Funding will support events to restore wildlife habitat and waterways across Northern Michigan
Gaylord, MI— Conservation nonprofit Huron Pines was awarded $200,000 through the Consumers Energy Foundation’s Planet Award which aims to make a positive impact on Michigan’s land, water and air. The funding will help launch the Protect Wild Places program empowering Michigan communities to support land and water by partnering with Huron Pines to restore 5,000 acres of wildlife habitat and recreational land and 150 miles of waterways and Great Lakes shoreline.
“We’ve seen people embracing the outdoors and public access to nature in staggering numbers over the past year,” Huron Pines Executive Director Brad Jensen said. “Now is the time to turn enthusiasm for the outdoors into action to protect the wild places we all love. We’re also excited that this new effort aligns with our vision to support community-driven conservation.”
Huron Pines staff will work directly with local residents, municipalities and conservation partners to help communities build the infrastructure and skills needed to support the long-term health of their unique natural resources.
Northern Michigan is rich with wild places that are home to rare, threatened or endangered species like piping plover, Pitcher’s thistle, Blanding’s turtle, dwarf lake iris and Kirtland’s warbler. The Consumers Energy Planet Award is the first step in developing large-scale community programming that can support the health of the water and land on which these species rely.
The grant funding will support program development, community planning and hands-on stewardship opportunities across Northern Michigan. Example projects include threatened and endangered species monitoring, invasive species removal, native tree and shrub plantings, river restoration and school forest management.
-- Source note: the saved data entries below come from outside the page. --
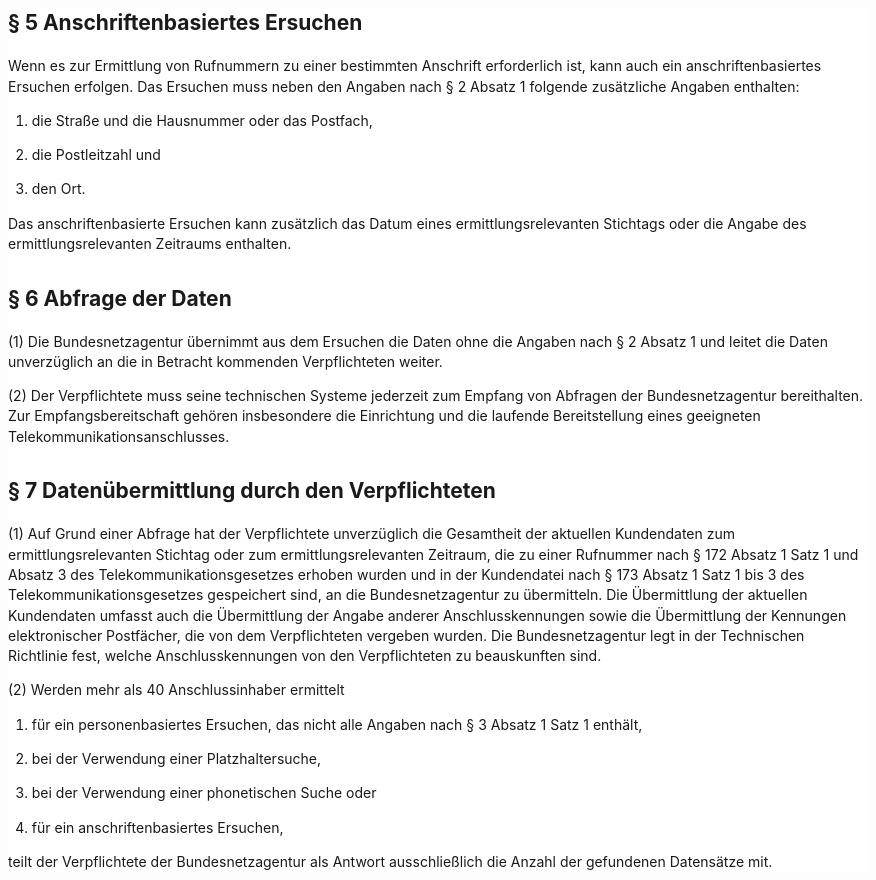 
## § 5 Anschriftenbasiertes Ersuchen

Wenn es zur Ermittlung von Rufnummern zu einer bestimmten Anschrift erforderlich ist, kann auch ein anschriftenbasiertes Ersuchen erfolgen. Das Ersuchen muss neben den Angaben nach § 2 Absatz 1 folgende zusätzliche Angaben enthalten:

1.  die Straße und die Hausnummer oder das Postfach,


2.  die Postleitzahl und


3.  den Ort.



Das anschriftenbasierte Ersuchen kann zusätzlich das Datum eines ermittlungsrelevanten Stichtags oder die Angabe des ermittlungsrelevanten Zeitraums enthalten.


## § 6 Abfrage der Daten

(1) Die Bundesnetzagentur übernimmt aus dem Ersuchen die Daten ohne die Angaben nach § 2 Absatz 1 und leitet die Daten unverzüglich an die in Betracht kommenden Verpflichteten weiter.

(2) Der Verpflichtete muss seine technischen Systeme jederzeit zum Empfang von Abfragen der Bundesnetzagentur bereithalten. Zur Empfangsbereitschaft gehören insbesondere die Einrichtung und die laufende Bereitstellung eines geeigneten Telekommunikationsanschlusses.


## § 7 Datenübermittlung durch den Verpflichteten

(1) Auf Grund einer Abfrage hat der Verpflichtete unverzüglich die Gesamtheit der aktuellen Kundendaten zum ermittlungsrelevanten Stichtag oder zum ermittlungsrelevanten Zeitraum, die zu einer Rufnummer nach § 172 Absatz 1 Satz 1 und Absatz 3 des Telekommunikationsgesetzes erhoben wurden und in der Kundendatei nach § 173 Absatz 1 Satz 1 bis 3 des Telekommunikationsgesetzes gespeichert sind, an die Bundesnetzagentur zu übermitteln. Die Übermittlung der aktuellen Kundendaten umfasst auch die Übermittlung der Angabe anderer Anschlusskennungen sowie die Übermittlung der Kennungen elektronischer Postfächer, die von dem Verpflichteten vergeben wurden. Die Bundesnetzagentur legt in der Technischen Richtlinie fest, welche Anschlusskennungen von den Verpflichteten zu beauskunften sind.

(2) Werden mehr als 40 Anschlussinhaber ermittelt

1.  für ein personenbasiertes Ersuchen, das nicht alle Angaben nach § 3 Absatz 1 Satz 1 enthält,


2.  bei der Verwendung einer Platzhaltersuche,


3.  bei der Verwendung einer phonetischen Suche oder


4.  für ein anschriftenbasiertes Ersuchen,



teilt der Verpflichtete der Bundesnetzagentur als Antwort ausschließlich die Anzahl der gefundenen Datensätze mit.

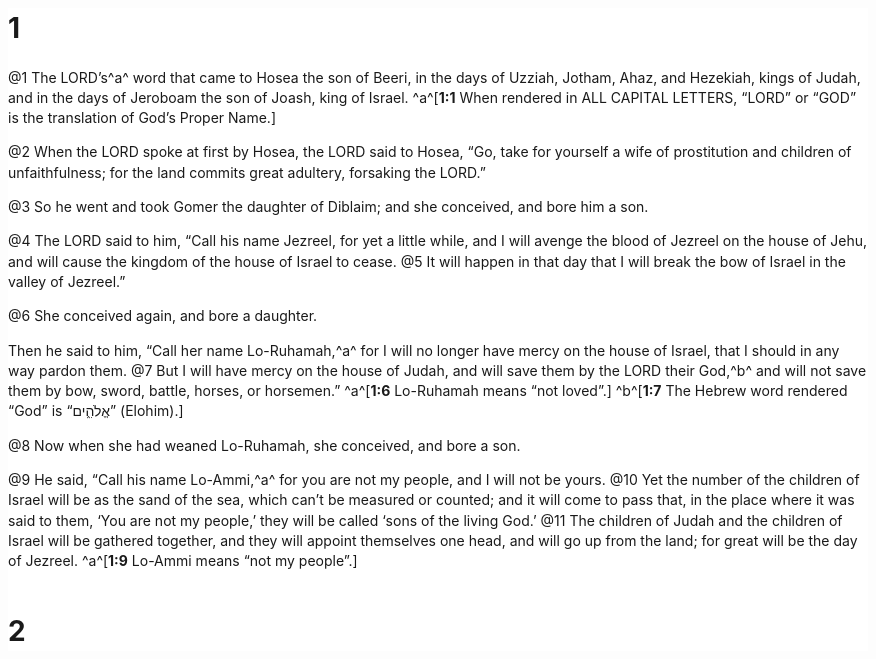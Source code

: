 # 1 
@1 The LORD’s^a^ word that came to Hosea the son of Beeri, in the days of Uzziah, Jotham, Ahaz, and Hezekiah, kings of Judah, and in the days of Jeroboam the son of Joash, king of Israel. 
^a^[**1:1** When rendered in ALL CAPITAL LETTERS, “LORD” or “GOD” is the translation of God’s Proper Name.]

@2 When the LORD spoke at first by Hosea, the LORD said to Hosea, “Go, take for yourself a wife of prostitution and children of unfaithfulness; for the land commits great adultery, forsaking the LORD.” 

@3 So he went and took Gomer the daughter of Diblaim; and she conceived, and bore him a son. 

@4 The LORD said to him, “Call his name Jezreel, for yet a little while, and I will avenge the blood of Jezreel on the house of Jehu, and will cause the kingdom of the house of Israel to cease. @5 It will happen in that day that I will break the bow of Israel in the valley of Jezreel.” 

@6 She conceived again, and bore a daughter. 

Then he said to him, “Call her name Lo-Ruhamah,^a^ for I will no longer have mercy on the house of Israel, that I should in any way pardon them. @7 But I will have mercy on the house of Judah, and will save them by the LORD their God,^b^ and will not save them by bow, sword, battle, horses, or horsemen.” 
^a^[**1:6** Lo-Ruhamah means “not loved”.] ^b^[**1:7** The Hebrew word rendered “God” is “אֱלֹהִ֑ים” (Elohim).]

@8 Now when she had weaned Lo-Ruhamah, she conceived, and bore a son. 

@9 He said, “Call his name Lo-Ammi,^a^ for you are not my people, and I will not be yours. @10 Yet the number of the children of Israel will be as the sand of the sea, which can’t be measured or counted; and it will come to pass that, in the place where it was said to them, ‘You are not my people,’ they will be called ‘sons of the living God.’ @11 The children of Judah and the children of Israel will be gathered together, and they will appoint themselves one head, and will go up from the land; for great will be the day of Jezreel.
^a^[**1:9** Lo-Ammi means “not my people”.] 

# 2 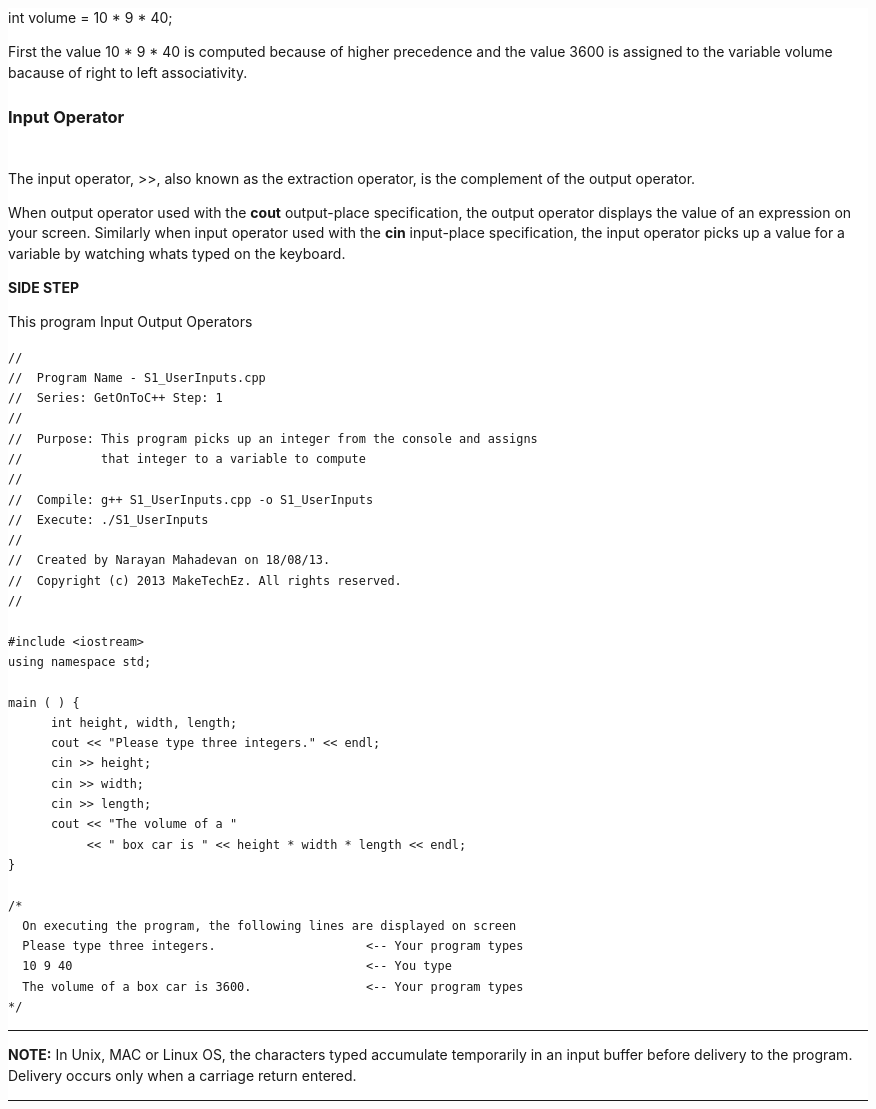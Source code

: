 int volume = 10 * 9 * 40;

First the value 10 * 9 * 40 is computed because of higher precedence and the value 3600 is assigned to the variable volume bacause of right to left associativity.

<a name="input_operator"/></a>
### Input Operator
#  
The input operator, >>, also known as the extraction operator, is the complement of the output operator. 

When output operator used with the **cout** output-place specification, the output operator displays the value of an expression on your screen. Similarly when input operator used with the **cin** input-place specification, the input operator picks up a value for a variable by watching whats typed on the keyboard. 

**SIDE STEP**

This program Input Output Operators

	//
    //  Program Name - S1_UserInputs.cpp
    //  Series: GetOnToC++ Step: 1
    //
    //  Purpose: This program picks up an integer from the console and assigns  
    //           that integer to a variable to compute 
    //
    //  Compile: g++ S1_UserInputs.cpp -o S1_UserInputs
    //  Execute: ./S1_UserInputs
    //
    //  Created by Narayan Mahadevan on 18/08/13.
    //  Copyright (c) 2013 MakeTechEz. All rights reserved.
    //

    #include <iostream>
    using namespace std;

    main ( ) { 
          int height, width, length;
          cout << "Please type three integers." << endl;
          cin >> height;  
          cin >> width;   
          cin >> length;  
          cout << "The volume of a " 
               << " box car is " << height * width * length << endl; 
    }

    /*
      On executing the program, the following lines are displayed on screen
      Please type three integers.                     <-- Your program types 
      10 9 40                                         <-- You type 
      The volume of a box car is 3600.                <-- Your program types 
    */

***
**NOTE:** In Unix, MAC or Linux OS, the characters typed accumulate temporarily in an input buffer before delivery to the program. Delivery occurs only when a carriage return entered.  
***
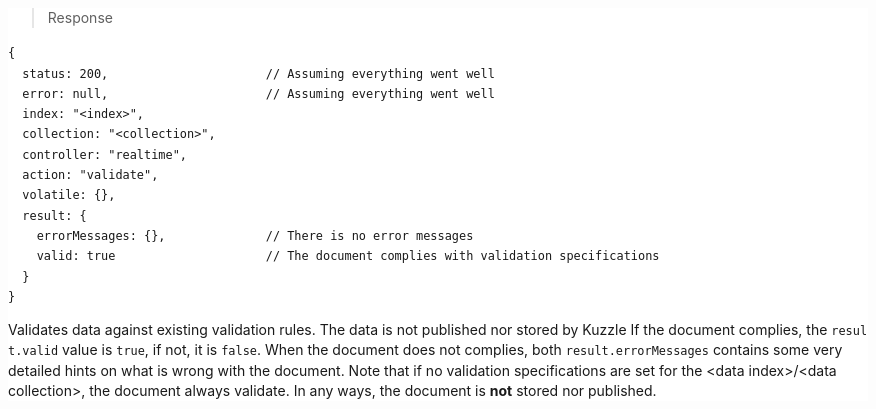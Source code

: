 >Response

```litcoffee
{
  status: 200,                      // Assuming everything went well
  error: null,                      // Assuming everything went well
  index: "<index>",
  collection: "<collection>",
  controller: "realtime",
  action: "validate",
  volatile: {},
  result: {
    errorMessages: {},              // There is no error messages
    valid: true                     // The document complies with validation specifications
  }  
}
```

Validates data against existing validation rules. The data is not published nor stored by Kuzzle
If the document complies, the `result.valid` value is `true`, if not, it is `false`.
When the document does not complies, both `result.errorMessages` contains some very detailed hints on what is wrong with the document.
Note that if no validation specifications are set for the &lt;data index>/&lt;data collection>, the document always validate.
In any ways, the document is **not** stored nor published.
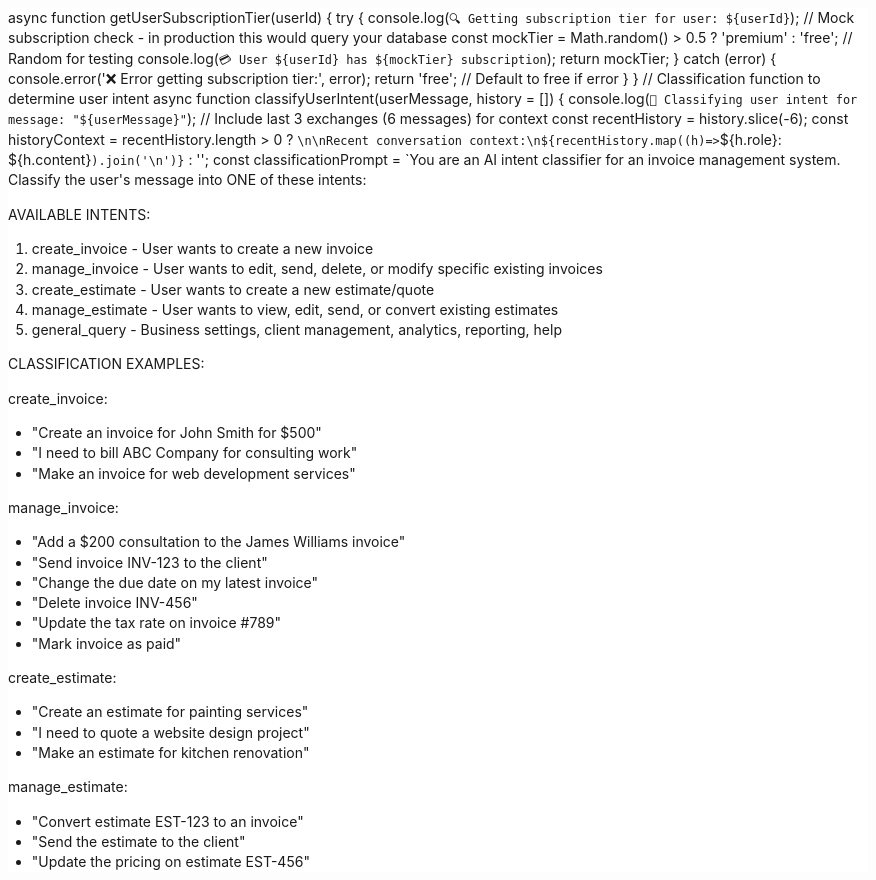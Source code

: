 async function getUserSubscriptionTier(userId) {
  try {
    console.log(`🔍 Getting subscription tier for user: ${userId}`);
    // Mock subscription check - in production this would query your database
    const mockTier = Math.random() > 0.5 ? 'premium' : 'free'; // Random for testing
    console.log(`💳 User ${userId} has ${mockTier} subscription`);
    return mockTier;
  } catch (error) {
    console.error('❌ Error getting subscription tier:', error);
    return 'free'; // Default to free if error
  }
}
// Classification function to determine user intent
async function classifyUserIntent(userMessage, history = []) {
  console.log(`🎯 Classifying user intent for message: "${userMessage}"`);
  // Include last 3 exchanges (6 messages) for context
  const recentHistory = history.slice(-6);
  const historyContext = recentHistory.length > 0 ? `\n\nRecent conversation context:\n${recentHistory.map((h)=>`${h.role}: ${h.content}`).join('\n')}` : '';
  const classificationPrompt = `You are an AI intent classifier for an invoice management system. Classify the user's message into ONE of these intents:

AVAILABLE INTENTS:
1. create_invoice - User wants to create a new invoice
2. manage_invoice - User wants to edit, send, delete, or modify specific existing invoices  
3. create_estimate - User wants to create a new estimate/quote
4. manage_estimate - User wants to view, edit, send, or convert existing estimates
5. general_query - Business settings, client management, analytics, reporting, help

CLASSIFICATION EXAMPLES:

create_invoice:
- "Create an invoice for John Smith for $500"
- "I need to bill ABC Company for consulting work"
- "Make an invoice for web development services"

manage_invoice:  
- "Add a $200 consultation to the James Williams invoice"
- "Send invoice INV-123 to the client"
- "Change the due date on my latest invoice"
- "Delete invoice INV-456"
- "Update the tax rate on invoice #789"
- "Mark invoice as paid"

create_estimate:
- "Create an estimate for painting services"
- "I need to quote a website design project" 
- "Make an estimate for kitchen renovation"

manage_estimate:
- "Convert estimate EST-123 to an invoice"
- "Send the estimate to the client"
- "Update the pricing on estimate EST-456"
Events, whether online or in person, will be developed in partnership with community leaders and local organizations to inspire long-term investment in the conservation of wild places.
“The idea is to mix information with experience so participants will not only learn about natural resources, they will also get out on the land or in the water to put new skills into practice,” Huron Pines Community Program Director Abigail Ertel explained. “When we educate and empower communities to prioritize conservation, the impact goes far beyond the reach of a single event.”